LIME: Machine Learning Model Interpretability with LIME
Written by Brad Boehmke on June 25, 2018
Data science tools are getting better and better, which is improving the predictive performance of machine learning models in business. With new, high-performance tools like, H2O for automated machine learning and Keras for deep learning, the performance of models are increasing tremendously. There’s one catch: Complex models are unexplainable… that is until LIME came along! LIME, which stands for Local Interpretable Model-agnostic Explanations, has opened the doors to black-box (complex, high-performance, but unexplainable) models in business applications! Explanations are MORE CRITICAL to the business than PERFORMANCE. Think about it. What good is a high performance model that predicts employee attrition if we can’t tell what features are causing people to quit? We need explanations to improve business decision making. Not just performance.
Explanations are MORE CRITICAL to the business than PERFORMANCE. Think about it.
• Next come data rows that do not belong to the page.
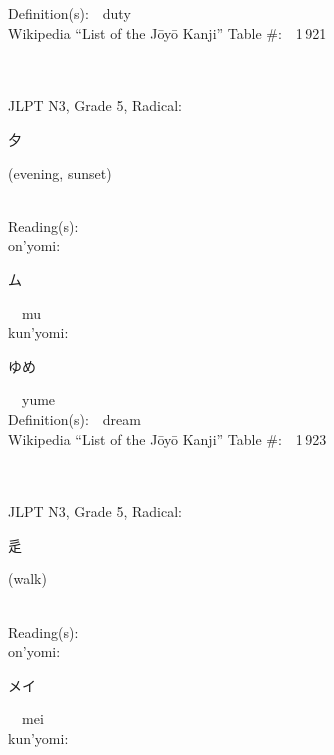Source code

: \begin{multicols}{2}
Definition(s):\ \ duty \\
Wikipedia ``List of the J\=oy\=o Kanji'' Table \#:\ \ 1\,921 \\
\ \ \\
{\fontsize{34pt}{40pt}  }\ \ \\  %
{JLPT N3, Grade 5, Radical:\ \ {\begin{CJK}{UTF8}{min} 夕 \end{CJK}} (evening, sunset) } \\
Reading(s):\ \ \\
{\hspace*{1em}}on'yomi:\ \ \\
{\hspace*{2em}}{\begin{CJK}{UTF8}{min} ム \end{CJK}}\ \ mu\ \ \\
{\hspace*{1em}}kun'yomi:\ \ \\
{\hspace*{2em}}{\begin{CJK}{UTF8}{min} ゆめ \end{CJK}}\ \ yume\ \ \\
Definition(s):\ \ dream \\
Wikipedia ``List of the J\=oy\=o Kanji'' Table \#:\ \ 1\,923 \\
\ \ \\
{\fontsize{34pt}{40pt}  }\ \ \\  %
{JLPT N3, Grade 5, Radical:\ \ {\begin{CJK}{UTF8}{min} 辵 \end{CJK}} (walk) } \\
Reading(s):\ \ \\
{\hspace*{1em}}on'yomi:\ \ \\
{\hspace*{2em}}{\begin{CJK}{UTF8}{min} メイ \end{CJK}}\ \ mei\ \ \\
{\hspace*{1em}}kun'yomi:\ \ \\

\end{multicols}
What good is a high performance model that predicts employee attrition if we can’t tell what features are causing people to quit? We need explanations to improve business decision making. Not just performance.
In this Machine Learning Tutorial, Brad Boehmke, Director of Data Science at 84.51°, shows us how to use LIME for machine learning interpretability on a Human Resources Employee Turnover Problem, specifically showing the value of developing interpretablity visualizations. He shows us options for Global Importance and compares it to LIME for Local Importance. We use machine learning R packages
ranger in the tutorial, showcasing how to use
lime for local explanations. Let’s get started!
Articles In The Model Interpretability Series
Articles related to machine learning and black-box model interpretability:
Awesome Data Science Tutorials with LIME for black-box model explanation in business:
Credit Default Risk: Kaggle Competition in 30 Minutes: Predict Home Credit Default Risk With R
Human Resources Employee Turnover:HR Analytics: Using Machine Learning To Predict Employee Turnover
Sales Product Backorders: Sales Analytics: How To Use Machine Learning To Predict And Optimize Product Backorders
Introduction by Matt Dancho, Founder of Business Science
Business success is dependent on the ability for managers, process stakeholders, and key decision makers to make the right decisions often using data to understand what’s going on. This is where machine learning can help. Machine learning can analyze vast amounts of data, creating highly predictive models that tell managers key information such as how likely someone is likely to leave an organization. However, machine learning alone is not enough. Business leaders require explanations so they can determine adjustments that will improve results. These explanations require a different tool: LIME. Let’s find out why LIME is truly a secret weapon for ROI-driven data science!
In the HR Employee Attrition example discussed in this article, the machine learning model predicts the probability of someone leaving the company. This probability is then converted to a prediction of either leave or stay through a process called Binary Classification. However, this doesn’t solve the main objective, which is to make better decisions. It only tells us if someone is a high flight risk (i.e. has high attrition probability).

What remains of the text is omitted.